**DATA SECTION**
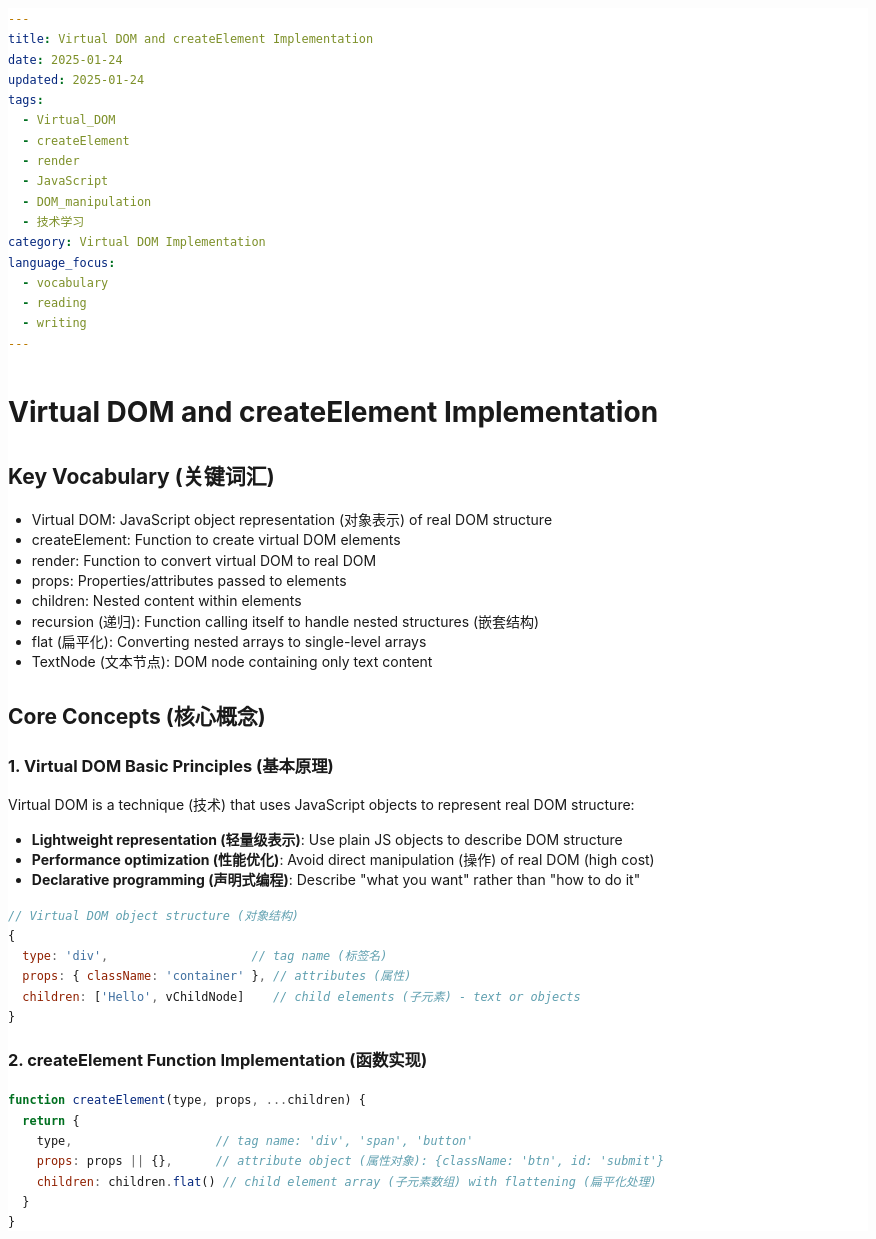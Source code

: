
 ```yaml
---
title: Virtual DOM and createElement Implementation
date: 2025-01-24
updated: 2025-01-24
tags:
  - Virtual_DOM
  - createElement
  - render
  - JavaScript
  - DOM_manipulation
  - 技术学习
category: Virtual DOM Implementation
language_focus:
  - vocabulary
  - reading
  - writing
---
```


# Virtual DOM and createElement Implementation

## Key Vocabulary (关键词汇)
- Virtual DOM: JavaScript object representation (对象表示) of real DOM structure
- createElement: Function to create virtual DOM elements
- render: Function to convert virtual DOM to real DOM
- props: Properties/attributes passed to elements
- children: Nested content within elements
- recursion (递归): Function calling itself to handle nested structures (嵌套结构)
- flat (扁平化): Converting nested arrays to single-level arrays
- TextNode (文本节点): DOM node containing only text content

## Core Concepts (核心概念)

### 1. Virtual DOM Basic Principles (基本原理)
Virtual DOM is a technique (技术) that uses JavaScript objects to represent real DOM structure:
- **Lightweight representation (轻量级表示)**: Use plain JS objects to describe DOM structure
- **Performance optimization (性能优化)**: Avoid direct manipulation (操作) of real DOM (high cost)
- **Declarative programming (声明式编程)**: Describe "what you want" rather than "how to do it"

```javascript
// Virtual DOM object structure (对象结构)
{
  type: 'div',                    // tag name (标签名)
  props: { className: 'container' }, // attributes (属性)
  children: ['Hello', vChildNode]    // child elements (子元素) - text or objects
}
```

### 2. createElement Function Implementation (函数实现)
```javascript
function createElement(type, props, ...children) {
  return {
    type,                    // tag name: 'div', 'span', 'button'
    props: props || {},      // attribute object (属性对象): {className: 'btn', id: 'submit'}
    children: children.flat() // child element array (子元素数组) with flattening (扁平化处理)
  }
}
```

**INSTRUCTIONS FOR THE TASK**
Give the entries above again, exactly as written and free of images.

**ANSWER BOX**
Source code

:
 ```yaml
---
title: Virtual DOM and createElement Implementation
date: 2025-01-24
updated: 2025-01-24
tags:
  - Virtual_DOM
  - createElement
  - render
  - JavaScript
  - DOM_manipulation
  - 技术学习
category: Virtual DOM Implementation
language_focus:
  - vocabulary
  - reading
  - writing
---
```


# Virtual DOM and createElement Implementation

## Key Vocabulary (关键词汇)
- Virtual DOM: JavaScript object representation (对象表示) of real DOM structure
- createElement: Function to create virtual DOM elements
- render: Function to convert virtual DOM to real DOM
- props: Properties/attributes passed to elements
- children: Nested content within elements
- recursion (递归): Function calling itself to handle nested structures (嵌套结构)
- flat (扁平化): Converting nested arrays to single-level arrays
- TextNode (文本节点): DOM node containing only text content

## Core Concepts (核心概念)

### 1. Virtual DOM Basic Principles (基本原理)
Virtual DOM is a technique (技术) that uses JavaScript objects to represent real DOM structure:
- **Lightweight representation (轻量级表示)**: Use plain JS objects to describe DOM structure
- **Performance optimization (性能优化)**: Avoid direct manipulation (操作) of real DOM (high cost)
- **Declarative programming (声明式编程)**: Describe "what you want" rather than "how to do it"

```javascript
// Virtual DOM object structure (对象结构)
{
  type: 'div',                    // tag name (标签名)
  props: { className: 'container' }, // attributes (属性)
  children: ['Hello', vChildNode]    // child elements (子元素) - text or objects
}
```

### 2. createElement Function Implementation (函数实现)
```javascript
function createElement(type, props, ...children) {
  return {
    type,                    // tag name: 'div', 'span', 'button'
    props: props || {},      // attribute object (属性对象): {className: 'btn', id: 'submit'}
    children: children.flat() // child element array (子元素数组) with flattening (扁平化处理)
  }
}
```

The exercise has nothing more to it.